• **DATA RECORDS**:
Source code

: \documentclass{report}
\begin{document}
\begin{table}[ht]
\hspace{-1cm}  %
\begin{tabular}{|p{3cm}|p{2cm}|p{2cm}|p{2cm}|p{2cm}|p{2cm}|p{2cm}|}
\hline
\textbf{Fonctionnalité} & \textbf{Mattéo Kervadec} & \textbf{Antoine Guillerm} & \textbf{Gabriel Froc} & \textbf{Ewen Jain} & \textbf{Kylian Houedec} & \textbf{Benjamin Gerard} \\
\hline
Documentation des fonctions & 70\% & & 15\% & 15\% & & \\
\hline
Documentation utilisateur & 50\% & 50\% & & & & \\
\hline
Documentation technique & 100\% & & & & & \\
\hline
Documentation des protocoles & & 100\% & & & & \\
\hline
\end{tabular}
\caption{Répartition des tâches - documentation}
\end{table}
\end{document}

• **INSTRUCTIONS TO FOLLOW**:
Repeat the whole listing exactly.

• **RESULT OF THIS TASK**:
Source code

: \documentclass{report}
\begin{document}
\begin{table}[ht]
\hspace{-1cm}  %
\begin{tabular}{|p{3cm}|p{2cm}|p{2cm}|p{2cm}|p{2cm}|p{2cm}|p{2cm}|}
\hline
\textbf{Fonctionnalité} & \textbf{Mattéo Kervadec} & \textbf{Antoine Guillerm} & \textbf{Gabriel Froc} & \textbf{Ewen Jain} & \textbf{Kylian Houedec} & \textbf{Benjamin Gerard} \\
\hline
Documentation des fonctions & 70\% & & 15\% & 15\% & & \\
\hline
Documentation utilisateur & 50\% & 50\% & & & & \\
\hline
Documentation technique & 100\% & & & & & \\
\hline
Documentation des protocoles & & 100\% & & & & \\
\hline
\end{tabular}
\caption{Répartition des tâches - documentation}
\end{table}
\end{document}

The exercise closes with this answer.